#### Data to process:
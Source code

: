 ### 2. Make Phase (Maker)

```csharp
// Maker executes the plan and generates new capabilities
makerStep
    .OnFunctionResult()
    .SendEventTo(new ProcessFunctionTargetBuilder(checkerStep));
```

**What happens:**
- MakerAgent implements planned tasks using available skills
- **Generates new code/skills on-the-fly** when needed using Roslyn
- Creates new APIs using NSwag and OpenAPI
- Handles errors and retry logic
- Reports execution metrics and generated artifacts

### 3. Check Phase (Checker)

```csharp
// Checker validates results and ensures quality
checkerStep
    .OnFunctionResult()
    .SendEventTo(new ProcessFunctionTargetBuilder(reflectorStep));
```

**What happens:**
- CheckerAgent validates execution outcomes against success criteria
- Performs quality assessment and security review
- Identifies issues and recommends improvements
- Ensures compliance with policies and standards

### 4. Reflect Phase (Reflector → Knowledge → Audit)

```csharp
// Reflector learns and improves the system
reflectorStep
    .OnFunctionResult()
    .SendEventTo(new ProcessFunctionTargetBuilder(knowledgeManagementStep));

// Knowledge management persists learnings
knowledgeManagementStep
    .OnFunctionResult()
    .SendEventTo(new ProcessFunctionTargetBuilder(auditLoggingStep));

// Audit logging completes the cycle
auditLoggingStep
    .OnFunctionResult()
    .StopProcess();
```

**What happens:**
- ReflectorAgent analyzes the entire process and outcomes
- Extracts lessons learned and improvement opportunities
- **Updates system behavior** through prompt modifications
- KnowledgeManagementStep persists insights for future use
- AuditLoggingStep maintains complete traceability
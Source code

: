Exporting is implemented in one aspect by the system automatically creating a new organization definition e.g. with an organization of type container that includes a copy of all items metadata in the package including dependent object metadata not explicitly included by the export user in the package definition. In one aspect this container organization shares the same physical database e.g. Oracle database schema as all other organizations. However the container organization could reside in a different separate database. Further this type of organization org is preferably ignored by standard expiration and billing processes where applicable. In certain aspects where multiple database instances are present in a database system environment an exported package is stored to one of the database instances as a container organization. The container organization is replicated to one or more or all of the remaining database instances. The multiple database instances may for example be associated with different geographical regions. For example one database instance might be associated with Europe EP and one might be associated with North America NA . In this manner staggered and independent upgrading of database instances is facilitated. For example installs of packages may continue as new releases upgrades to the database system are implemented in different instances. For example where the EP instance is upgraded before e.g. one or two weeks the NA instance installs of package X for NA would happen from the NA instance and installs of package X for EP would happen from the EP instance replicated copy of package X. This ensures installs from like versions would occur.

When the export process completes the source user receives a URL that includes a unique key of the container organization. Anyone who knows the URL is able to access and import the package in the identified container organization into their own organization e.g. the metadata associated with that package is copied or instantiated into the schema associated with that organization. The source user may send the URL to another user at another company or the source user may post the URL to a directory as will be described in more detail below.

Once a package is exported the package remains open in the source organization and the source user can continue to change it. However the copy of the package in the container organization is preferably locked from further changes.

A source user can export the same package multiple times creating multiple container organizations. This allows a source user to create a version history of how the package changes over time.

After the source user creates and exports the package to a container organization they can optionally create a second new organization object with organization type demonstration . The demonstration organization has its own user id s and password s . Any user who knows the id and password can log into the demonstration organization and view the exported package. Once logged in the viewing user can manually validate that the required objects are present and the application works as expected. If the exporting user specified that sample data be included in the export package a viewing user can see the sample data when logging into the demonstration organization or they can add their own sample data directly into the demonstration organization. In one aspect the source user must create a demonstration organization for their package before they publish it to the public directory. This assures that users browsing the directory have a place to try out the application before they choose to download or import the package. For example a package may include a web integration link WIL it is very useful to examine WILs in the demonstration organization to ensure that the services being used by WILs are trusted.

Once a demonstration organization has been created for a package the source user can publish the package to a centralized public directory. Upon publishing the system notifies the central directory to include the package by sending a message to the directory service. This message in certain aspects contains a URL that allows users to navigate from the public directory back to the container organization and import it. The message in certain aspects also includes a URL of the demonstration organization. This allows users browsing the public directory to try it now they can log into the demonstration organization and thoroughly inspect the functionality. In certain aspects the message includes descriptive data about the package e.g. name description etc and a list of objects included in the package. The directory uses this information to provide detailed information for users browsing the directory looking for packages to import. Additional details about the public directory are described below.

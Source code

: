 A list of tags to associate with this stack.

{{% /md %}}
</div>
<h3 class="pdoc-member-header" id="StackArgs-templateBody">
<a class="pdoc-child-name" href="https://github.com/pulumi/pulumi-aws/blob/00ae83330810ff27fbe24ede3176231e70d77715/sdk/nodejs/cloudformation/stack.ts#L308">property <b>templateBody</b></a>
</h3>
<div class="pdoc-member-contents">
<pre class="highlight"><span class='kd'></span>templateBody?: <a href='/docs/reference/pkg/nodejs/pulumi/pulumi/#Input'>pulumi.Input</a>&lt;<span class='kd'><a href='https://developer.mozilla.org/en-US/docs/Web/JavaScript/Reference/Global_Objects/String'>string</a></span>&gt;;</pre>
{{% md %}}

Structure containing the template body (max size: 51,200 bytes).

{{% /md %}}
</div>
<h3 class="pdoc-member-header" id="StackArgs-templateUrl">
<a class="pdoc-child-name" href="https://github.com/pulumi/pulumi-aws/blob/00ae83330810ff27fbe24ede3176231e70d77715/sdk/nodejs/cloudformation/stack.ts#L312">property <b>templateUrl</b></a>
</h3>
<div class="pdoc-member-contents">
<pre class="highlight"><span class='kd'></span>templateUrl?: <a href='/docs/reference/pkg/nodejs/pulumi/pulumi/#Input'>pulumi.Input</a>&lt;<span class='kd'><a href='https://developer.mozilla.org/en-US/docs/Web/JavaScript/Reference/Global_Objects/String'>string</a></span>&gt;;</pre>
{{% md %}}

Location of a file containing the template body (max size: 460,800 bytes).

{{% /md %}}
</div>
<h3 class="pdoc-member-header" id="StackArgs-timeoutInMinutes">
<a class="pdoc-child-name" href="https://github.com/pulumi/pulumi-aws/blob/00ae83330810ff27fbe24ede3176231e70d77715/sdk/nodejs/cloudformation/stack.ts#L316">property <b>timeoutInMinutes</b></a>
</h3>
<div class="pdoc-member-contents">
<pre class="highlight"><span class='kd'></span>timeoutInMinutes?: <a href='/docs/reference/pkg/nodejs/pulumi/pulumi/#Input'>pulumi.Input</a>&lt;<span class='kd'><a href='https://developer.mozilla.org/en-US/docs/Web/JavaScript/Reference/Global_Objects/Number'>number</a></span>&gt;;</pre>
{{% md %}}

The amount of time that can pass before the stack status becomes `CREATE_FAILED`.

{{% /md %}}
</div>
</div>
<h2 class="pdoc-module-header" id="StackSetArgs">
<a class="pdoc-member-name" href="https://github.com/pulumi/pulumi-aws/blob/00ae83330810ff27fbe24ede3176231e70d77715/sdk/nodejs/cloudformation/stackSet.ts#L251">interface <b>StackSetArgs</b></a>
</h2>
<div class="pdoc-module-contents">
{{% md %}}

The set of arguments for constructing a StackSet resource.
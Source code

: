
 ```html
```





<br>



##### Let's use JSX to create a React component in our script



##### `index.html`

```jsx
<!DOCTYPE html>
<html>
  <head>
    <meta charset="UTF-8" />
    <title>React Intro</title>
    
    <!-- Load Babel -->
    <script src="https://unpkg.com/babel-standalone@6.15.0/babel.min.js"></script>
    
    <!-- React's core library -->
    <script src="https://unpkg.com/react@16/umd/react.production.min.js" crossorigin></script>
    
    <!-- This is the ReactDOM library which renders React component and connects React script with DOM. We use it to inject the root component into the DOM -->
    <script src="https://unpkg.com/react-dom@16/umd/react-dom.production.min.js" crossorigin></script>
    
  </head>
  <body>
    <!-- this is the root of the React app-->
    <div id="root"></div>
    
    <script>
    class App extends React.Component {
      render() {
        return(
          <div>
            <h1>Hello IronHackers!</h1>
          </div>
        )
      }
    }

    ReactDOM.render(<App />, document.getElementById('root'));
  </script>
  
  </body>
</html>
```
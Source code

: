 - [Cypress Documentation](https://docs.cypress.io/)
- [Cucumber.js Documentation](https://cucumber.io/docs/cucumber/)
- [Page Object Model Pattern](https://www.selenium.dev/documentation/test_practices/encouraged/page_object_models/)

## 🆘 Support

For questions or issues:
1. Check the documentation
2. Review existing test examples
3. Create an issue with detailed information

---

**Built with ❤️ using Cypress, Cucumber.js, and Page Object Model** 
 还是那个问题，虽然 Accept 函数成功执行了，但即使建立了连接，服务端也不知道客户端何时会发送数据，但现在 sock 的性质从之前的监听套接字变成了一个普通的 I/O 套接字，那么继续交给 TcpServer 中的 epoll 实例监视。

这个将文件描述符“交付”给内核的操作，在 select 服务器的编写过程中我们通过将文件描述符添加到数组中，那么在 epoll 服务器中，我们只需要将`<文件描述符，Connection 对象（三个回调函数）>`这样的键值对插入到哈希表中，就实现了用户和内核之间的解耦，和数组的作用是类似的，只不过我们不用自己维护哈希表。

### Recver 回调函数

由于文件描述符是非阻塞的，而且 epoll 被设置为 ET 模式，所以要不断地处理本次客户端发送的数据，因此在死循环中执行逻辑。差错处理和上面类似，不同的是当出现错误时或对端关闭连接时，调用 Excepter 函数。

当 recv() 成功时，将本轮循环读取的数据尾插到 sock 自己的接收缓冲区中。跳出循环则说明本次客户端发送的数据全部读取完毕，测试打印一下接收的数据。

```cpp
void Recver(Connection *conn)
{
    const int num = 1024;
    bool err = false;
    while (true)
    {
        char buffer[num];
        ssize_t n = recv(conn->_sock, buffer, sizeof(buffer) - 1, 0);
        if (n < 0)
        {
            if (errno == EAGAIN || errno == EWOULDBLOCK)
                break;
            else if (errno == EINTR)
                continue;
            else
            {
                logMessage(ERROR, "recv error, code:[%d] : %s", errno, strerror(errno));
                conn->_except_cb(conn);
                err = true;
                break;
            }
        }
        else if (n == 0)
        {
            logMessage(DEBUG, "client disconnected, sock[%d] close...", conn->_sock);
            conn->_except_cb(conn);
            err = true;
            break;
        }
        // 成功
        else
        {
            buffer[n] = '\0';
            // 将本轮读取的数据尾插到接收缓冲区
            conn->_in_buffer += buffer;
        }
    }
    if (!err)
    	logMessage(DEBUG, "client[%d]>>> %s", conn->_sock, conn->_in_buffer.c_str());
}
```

#### Exercise description:
Copy out every line of the entries where the string "Cypress" shows up.

#### Reply:
: - [Cypress Documentation](https://docs.cypress.io/)
**Built with ❤️ using Cypress, Cucumber.js, and Page Object Model** 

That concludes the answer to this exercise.